SUMMARY OF THE INVENTION
[0016] The present invention is directed to a method for converting
a dimension of a vector for SEW spectrum vector quantization in WI
speech coding. According to the method, an entire frequency domain
of a variable dimension vector is divided into a plurality of
frequency domains, and then the variable dimension vector is
converted into vectors of different fixed dimensions according to
the divided frequency domains.
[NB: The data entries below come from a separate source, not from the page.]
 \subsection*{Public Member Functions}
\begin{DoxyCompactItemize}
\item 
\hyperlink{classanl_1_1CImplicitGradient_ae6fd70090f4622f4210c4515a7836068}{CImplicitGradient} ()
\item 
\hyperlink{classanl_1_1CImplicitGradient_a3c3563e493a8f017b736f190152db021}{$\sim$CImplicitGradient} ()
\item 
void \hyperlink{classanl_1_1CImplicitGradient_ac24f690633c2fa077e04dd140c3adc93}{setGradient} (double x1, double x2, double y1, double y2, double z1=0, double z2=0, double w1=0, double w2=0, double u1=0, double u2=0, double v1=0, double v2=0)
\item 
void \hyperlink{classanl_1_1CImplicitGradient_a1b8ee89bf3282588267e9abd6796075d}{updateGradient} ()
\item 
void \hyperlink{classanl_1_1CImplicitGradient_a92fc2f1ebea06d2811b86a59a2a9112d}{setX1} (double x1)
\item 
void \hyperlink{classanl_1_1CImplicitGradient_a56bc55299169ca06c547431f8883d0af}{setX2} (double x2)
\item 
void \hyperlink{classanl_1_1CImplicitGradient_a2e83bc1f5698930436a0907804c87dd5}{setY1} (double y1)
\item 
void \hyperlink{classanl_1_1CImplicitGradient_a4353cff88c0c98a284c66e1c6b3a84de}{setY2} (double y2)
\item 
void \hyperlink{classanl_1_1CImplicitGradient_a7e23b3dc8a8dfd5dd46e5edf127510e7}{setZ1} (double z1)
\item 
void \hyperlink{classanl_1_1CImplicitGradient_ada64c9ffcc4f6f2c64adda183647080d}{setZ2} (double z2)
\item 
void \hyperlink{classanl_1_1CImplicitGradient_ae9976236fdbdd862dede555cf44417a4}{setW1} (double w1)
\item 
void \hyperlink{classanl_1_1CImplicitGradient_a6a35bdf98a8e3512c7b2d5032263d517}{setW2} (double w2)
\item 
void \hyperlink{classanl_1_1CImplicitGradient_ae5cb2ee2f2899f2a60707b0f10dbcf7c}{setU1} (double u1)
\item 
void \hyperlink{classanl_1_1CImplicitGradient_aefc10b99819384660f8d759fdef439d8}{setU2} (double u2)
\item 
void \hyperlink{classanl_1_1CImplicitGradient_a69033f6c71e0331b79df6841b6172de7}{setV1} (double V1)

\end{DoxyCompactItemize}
Thereby, errors due to the vector
dimension conversion can be suppressed and codebook memory required
for the vector quantization can be effectively reduced.
[0017] One aspect of the present invention is to provide a method
for converting a dimension of a vector for vector quantization, the
method comprising the steps of: extracting a specific parameter
having a pitch period from an input speech signal and then
generating a vector of a dimension that varies according to the
pitch period; dividing an entire frequency domain of the generated
vector of the variable dimension into at least two frequency
domains; and converting the vector of the variable dimension into
vectors of mutually different fixed dimensions according to the
divided frequency domains.
[0018] Here, the variable dimension vector is preferably a SEW
spectrum vector or a harmonic vector.
[0019] Preferably, when the entire frequency domain of the variable
dimension vector is divided into a low frequency domain and a high
frequency domain, variable dimension vectors corresponding to the
low frequency domain are converted into vectors of a maximum fixed
dimension, and variable dimension vectors corresponding to the high
frequency domain are converted into vectors of a lower fixed
dimension than the maximum fixed dimension.
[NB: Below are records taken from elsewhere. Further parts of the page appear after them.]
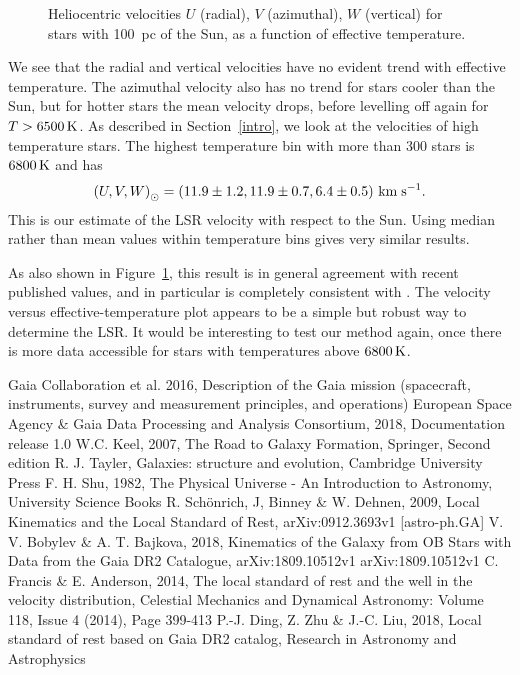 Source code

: \documentclass{aastex62}
\begin{document}
	\begin{figure}[ht!]
	\caption{Heliocentric velocities $U$ (radial), $V$ (azimuthal), $W$ (vertical) for stars with 100~pc of the Sun, as a function of effective temperature.\label{fig:lsrmean}}
	\end{figure}

We see that the radial and vertical velocities have no evident trend with effective temperature.  The azimuthal velocity also has no trend for stars cooler than the Sun, but for hotter stars the mean velocity drops, before levelling off again for $T>6500\rm\,K$.  As described in Section~\ref{intro}, we look at the velocities of high temperature stars. The highest temperature bin with more than 300 stars is $6800\rm\,K$ and has
$$ \left( U, V, W\right)_\odot=\left( 11.9\pm1.2, 11.9\pm0.7, 6.4\pm0.5 \right) \rm\,km\;s^{-1}.$$
This is our estimate of the LSR velocity with respect to the Sun.  Using median rather than mean values within temperature bins gives very similar results.

As also shown in Figure~\ref{fig:lsrmean}, this result is in general agreement with recent published values, and in particular is completely consistent with \cite{schoenrich}.  The velocity versus effective-temperature plot appears to be
a simple but robust way to determine the LSR. It would be interesting to test our method again, once there is more data accessible for stars with temperatures above $6800\rm\,K$.


	\begin{thebibliography}{}
		
		 Gaia Collaboration et al. 2016, Description of the Gaia mission (spacecraft, instruments, survey and measurement principles, and operations)
		 European Space Agency \& Gaia Data Processing and Analysis Consortium, 2018, Documentation release 1.0
		W.C. Keel, 2007, The Road to Galaxy Formation, Springer, Second edition
		 R. J. Tayler, Galaxies: structure and evolution, Cambridge University Press
		 F. H. Shu, 1982, The Physical Universe - An Introduction to Astronomy, University Science Books
		 R. Sch\"{o}nrich, J, Binney \& W. Dehnen, 2009, Local Kinematics and the Local Standard of Rest, arXiv:0912.3693v1 [astro-ph.GA]
		 V. V. Bobylev \& A. T. Bajkova, 2018, Kinematics of the Galaxy from OB Stars with Data from the Gaia DR2 Catalogue, arXiv:1809.10512v1 arXiv:1809.10512v1
		 C. Francis \& E. Anderson, 2014, The local standard of rest and the well in the velocity distribution, Celestial Mechanics and Dynamical Astronomy: Volume 118, Issue 4 (2014), Page 399-413
		 P.-J. Ding, Z. Zhu \& J.-C. Liu, 2018, Local standard of rest based on Gaia DR2 catalog, Research in Astronomy and Astrophysics
		
	\end{thebibliography}
	
\end{document}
BRIEF DESCRIPTION OF THE DRAWINGS
[0020] The above and other features and advantages of the present
invention will become more apparent to those of ordinary skill in
the art by describing in detail exemplary embodiments thereof with
reference to the attached drawings in which:
[0021] FIG. 1 is a block diagram showing an encoding process of a
waveform interpolation (WI) vocoder employing a vector dimension
conversion method according to an exemplary embodiment of the
present invention;
[0022] FIG. 2 is a flowchart showing the vector dimension
conversion method according to an exemplary embodiment of the
present invention;
[0023] FIG. 3 is a pair of figures illustrating the vector
dimension conversion method according to an exemplary embodiment of
the present invention; and
[0024] FIG. 4 is a graph for comparing errors in a vector before
and after dimension conversion by conventional vector dimension
conversion methods and by the vector dimension conversion method
according to an exemplary embodiment of the present invention.
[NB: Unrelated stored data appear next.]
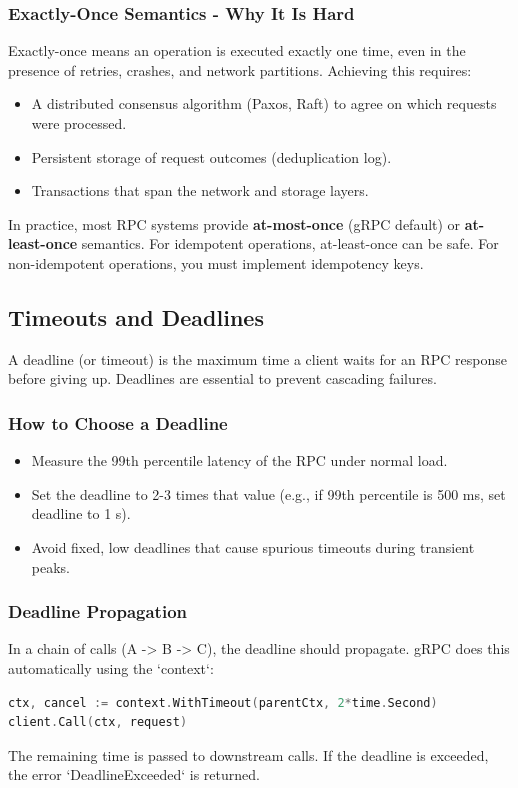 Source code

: \documentclass[a4paper]{article}
\begin{document}
\subsubsection{Exactly-Once Semantics - Why It Is Hard}
Exactly-once means an operation is executed exactly one time, even in the presence of retries, crashes, and network partitions. Achieving this requires:
\begin{itemize}
    \item A distributed consensus algorithm (Paxos, Raft) to agree on which requests were processed.
    \item Persistent storage of request outcomes (deduplication log).
    \item Transactions that span the network and storage layers.
\end{itemize}
In practice, most RPC systems provide \textbf{at-most-once} (gRPC default) or \textbf{at-least-once} semantics. For idempotent operations, at-least-once can be safe. For non-idempotent operations, you must implement idempotency keys.

\subsection{Timeouts and Deadlines}
A deadline (or timeout) is the maximum time a client waits for an RPC response before giving up. Deadlines are essential to prevent cascading failures.

\subsubsection{How to Choose a Deadline}
\begin{itemize}
    \item Measure the 99th percentile latency of the RPC under normal load.
    \item Set the deadline to 2-3 times that value (e.g., if 99th percentile is 500 ms, set deadline to 1 s).
    \item Avoid fixed, low deadlines that cause spurious timeouts during transient peaks.
\end{itemize}

\subsubsection{Deadline Propagation}
In a chain of calls (A -> B -> C), the deadline should propagate. gRPC does this automatically using the `context`:
\begin{lstlisting}[language=Go]
ctx, cancel := context.WithTimeout(parentCtx, 2*time.Second)
client.Call(ctx, request)
\end{lstlisting}
The remaining time is passed to downstream calls. If the deadline is exceeded, the error `DeadlineExceeded` is returned.
\end{document}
DETAILED DESCRIPTION OF EXEMPLARY EMBODIMENTS
[0025] Hereinafter, an exemplary embodiment of the present
invention will be described in detail. However, the present
invention is not limited to the exemplary embodiments disclosed
below, but can be implemented in various types. Therefore, the
present exemplary embodiment is provided for complete disclosure of
the present invention and to fully inform the scope of the present
invention to those of ordinary skill in the art.
[0026] FIG. 1 is a block diagram showing an encoding process of a
WI vocoder employing a vector dimension conversion method according
to an exemplary embodiment of the present invention.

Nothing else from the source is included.